In terms of other indications for AC washout aside from elevated IOP, 8.3% of respondents (n = 3) performed AC washouts in all patients with hyphema and SCD as soon as possible, while only 2.8% of respondents did so in patients without SCD (n = 1, Table 4). A summary of indications aside from IOP thresholds for performing AC washouts is shown in Table 4.
Disposition for Patients with Hyphema
Patients with hyphema alone were not usually admitted to the hospital by 69.4% of experts (n = 25), while 22.2% routinely admitted them to the hospital for monitoring (n = 8). However, 8.3% of respondents (n = 3) indicated that admission practices were highly variable and dependent on the amount of blood present as well as intraocular pressure. The expected schedule of follow-up visits per center is shown in Figure 2.
Figure 2.
Follow-up visit schedules for patients with uncomplicated hyphema at each responding institution (for example, the patient could follow up daily for 5 days after presentation). Institutions are separated on the vertical axis. If no end date was given for follow-up, it was assumed that patients were followed until resolution of the hyphema. If a range of days were provided, the average was used for visualization. *Resolution may occur before 25 days.
Discussion
The data reported here highlight that the controversies previously described in hyphema management currently persist internationally.1 Although we witnessed several areas of general consensus, including the use of topical steroids and cycloplegics, and the recommendation for head elevation/sleeping upright, we observed areas of variation in preferences for the administration and types of medications used for hyphema cases, indications for surgical interventions, as well as activity limitations and typical disposition of patients. Previous investigations thus far have shown management techniques to affect secondary hemorrhage rates, but not necessarily improve visual outcomes.1,2,8,9,32 However, evidence-based management protocols are still needed to reduce clinical waste, limit unnecessary exposure to medication side effects or adverse surgical events, and ensure access to optimal care.
Steroids are widely considered a mainstay of hyphema treatment to prevent rebleeds and synechiae formation,2,10,11 but there is conflicting evidence for their effectiveness in this setting. Several controlled prospective studies found no association between systemic steroid use, particularly prednisone, and the incidence of secondary hemorrhage or final visual outcomes after traumatic hyphema.12,13 More recently, a systematic review was unable to determine efficacy due to a lack of statistical power in existing trials.11 In another meta-analysis, however, steroids (either topical or systemic) were found to effectively reduce secondary hemorrhage risk, but not to improve final visual acuity.2 Other trials have found that systemic and/or topical steroids may be beneficial for preventing rebleeds.8 Despite a lack of conclusive evidence, the vast majority of experts in our study routinely administered topical steroids to patients with gross hyphema or microhyphema (n = 34, 94.4%, and n = 29, 80.6%, respectively). Because topical steroids have limited side effects compared to systemic administration, they would be preferred if they are found to be similarly effective. Investigations are needed to compare the efficacy of topical steroids relative to control groups without steroid treatment and to systemic therapy to determine if topical steroids alone are sufficient, as well as determine an optimal dosing regimen.

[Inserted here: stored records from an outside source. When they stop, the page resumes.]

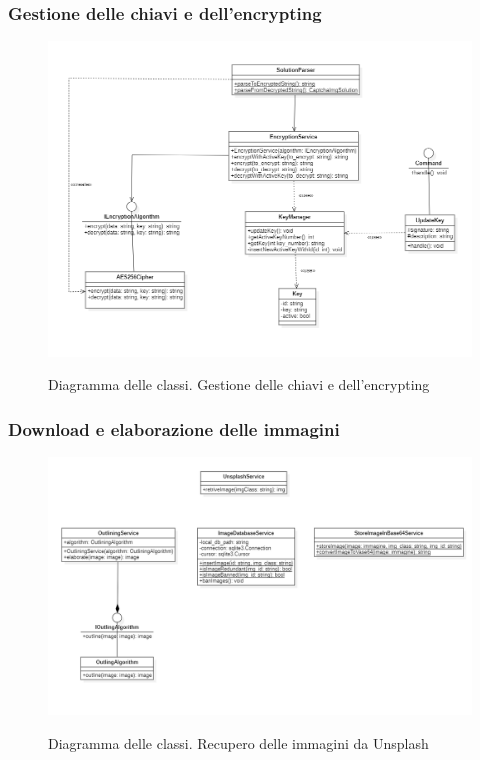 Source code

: \newpage

\subsubsection{Gestione delle chiavi e dell'encrypting}

\begin{figure}[H]
	\centering
	\includegraphics[scale = 0.55]{img/key_manager.png}\\
	\caption{Diagramma delle classi. Gestione delle chiavi e dell'encrypting}
\end{figure}
\newpage

\subsubsection{Download e elaborazione delle immagini}

\begin{figure}[H]
    \centering
    \includegraphics[scale = 0.6]{img/downloadImg.png}\\
    \caption{Diagramma delle classi. Recupero delle immagini da Unsplash}
\end{figure}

Cycloplegics in the setting of hyphema have been shown to reduce pain resulting from iritis and ciliary spasm, prevent synechiae formation, and improve visualization of posterior eye structures.1 Several studies have shown cycloplegics to have no effect on preventing secondary hemorrhage or improving visual outcomes in patients with hyphema.1,14 A preventative effect of cycloplegics on rebleeding was found in only one study in patients who were also using aspirin.15 However, the use of topical cycloplegics was popular among survey respondents (n = 34, 94.4% routinely administered), with the most commonly used being atropine 1%. This may be due to the aforementioned benefits, including reduction of pain and improved visualization of the posterior segment. Clarification is needed on possible detrimental effects of cycloplegics on hyphema, as well as to ascertain benefit to their use.
A review of studies on hyphema management found antifibrinolytics tranexamic acid and ϵ-aminocaproic acid to be associated with moderately lower rates of rebleeding than control groups.2 This effect has potential benefits for patients, as rebleeds of hyphema are more likely to necessitate surgical intervention than primary hyphema.16 However, a more recent review has found no evidence that administering antifibrinolytics led to improved long-term outcomes including improved visual acuity after hyphema.11 Additionally, systemic antifibrinolytics incur the risk of clotting elsewhere in the body, and are contraindicated in patients with a history of thromboembolism.17 The topic of antifibrinolytic administration generated a consensus among the experts we surveyed, who agreed on a preference to not administer antifibrinolytics for patients presenting with hyphema.
We observed more controversy around discontinuing anticoagulation/anti-platelet medications in patients presenting with hyphema. Approximately 41.7% of experts (n = 15) in our study attested to routinely stopping these therapies if deemed safe by the patient’s PCP. Although there is a paucity of investigations exploring the role of discontinuing anticoagulation/anti-platelets in the management of traumatic hyphema, a study of these medications taken prior to and at the time of glaucoma surgery demonstrated a higher risk of post-operative hyphema.18 For this reason, around one-third of ophthalmologists surveyed stopped pro-bleeding therapies prior to glaucoma surgery.19 Further investigations into the risks and benefits of hemostasis-related medications in the setting of hyphema and their effects on long-term visual outcomes are needed to clarify optimal standards of care.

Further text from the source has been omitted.